The British Museum’s big autumn show Arctic: Culture and Climate (until 21 February 2021) aims to tell the history of the Arctic region and its Indigenous peoples through artefacts and stories that highlight the skill and ingenuity needed to live in a seemingly barren landscape. While the show includes prints and sculptures, the more elaborate and interesting objects are the functional items, such as a stunning sealskin parka in the style of a Russian officer’s cloak or an Inupiat ivory knife decorated with scenes of whale and walrus hunting. There are displays showing the effects of “southerners” on the inhabitants of the Arctic, such as the Lutheran missionaries who suppressed elements of Sámi culture, including ancestral horn hats—viewed as the “embodiment of the devil”. But the greatest threat to the region is, as the press release highlights, climate change. "Scientists", it states, "predict the Arctic will be ice-free in 80 years." This stark reality makes the exhibition’s main sponsor all the more jarring: the investment bank Citi is one of the largest financers of fossil fuel businesses in the world, including companies actively drilling for oil in the Arctic circle.
The 90 stop-motion animations that dance and flicker across the brick walls of the Whitechapel Gallery for Nalini Malani's installation Can You Hear Me (until May 2021) are a mesmerising articulation of anxiety. Long regarded as the pioneer of video art in India, Malani has spent her lockdown making drawings on her iPad that give form to her sense of unease at the state of our world. The animated results are stunning. Lines rapidly crumble and then reform before your eyes. Crudely drawn characters fight, play, kill and then dissolve into nothing. The show was inspired by a widely reported 2018 rape and murder of an eight-year-old girl, but it also references Covid-19 and rising fascism within India. Overhead, Malani can be heard reading out snippets of texts by writers such as Bertolt Brecht and Hannah Arendt. Their words also appear on the walls, continually emerging and then melting away, like a troubled thought receding from the mind, only to be replaced by another. All of the exhibition's animations are also available to view on Malani's Instagram. Read our full exhibition preview here.

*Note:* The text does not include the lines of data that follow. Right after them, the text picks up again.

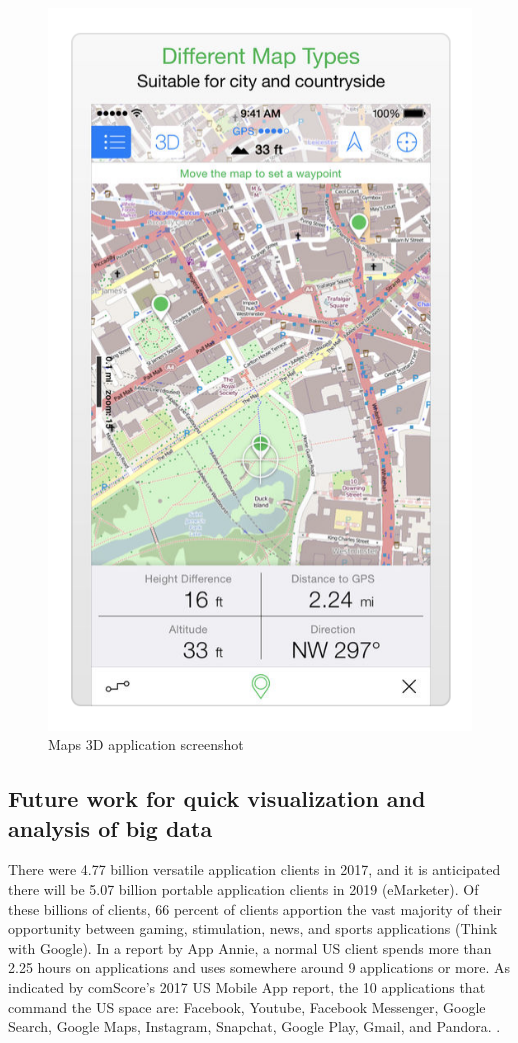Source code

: \begin{itemize}
    \begin{figure}[H]
            \centering
            \includegraphics[width=0.25\linewidth]{figures/ch1/map_3d.png}
            \caption{\label{fig:map_3d} Maps 3D application screenshot \cite{Spatial_Agent}}
    \end{figure}
\end{itemize}

  
\subsection{Future work for quick visualization and analysis of big data}

There were 4.77 billion versatile application clients in 2017, and it is anticipated there will be 5.07 billion portable application clients in 2019 (eMarketer). Of these billions of clients, 66 percent of clients apportion the vast majority of their opportunity between gaming, stimulation, news, and sports applications (Think with Google). In a report by App Annie\cite{AppAnnie}, a normal US client spends more than 2.25 hours on applications and uses somewhere around 9 applications or more. As indicated by comScore's 2017 US Mobile App report, the 10 applications that command the US space are: Facebook, Youtube, Facebook Messenger, Google Search, Google Maps, Instagram, Snapchat, Google Play, Gmail, and Pandora. \cite{eBiz_solutions}.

Polly Morgan’s new serpentine sculptures at the Bomb Factory are both gorgeous and repellent. The central works of her solo show How to Behave at Home (until 2 November), they overfill the cavities of what looks like polystyrene packaging and threaten to burst through holes in blocks of stony concrete. Each snake scale has been treated with manicurist films, giving these bulbous, twisting bodies a glamorous, opalescent sheen. In an accompanying series of large-scale colour photographs, the artist’s hands, adorned with meticulously decorated acrylic talons, peel back the skin of snake carcasses to reveal the silky, translucent pink flesh beneath. The effect is simultaneously excruciating, outrageous and savagely erotic. And like all of Morgan’s work, it is rendered with exquisite precision. In an accompanying text she asks: “Is your home a sanctuary or a snake pit?”. After several months of lockdown and with the prospect of more shuttering and restraint to come, it is a question that many of us might struggle to answer.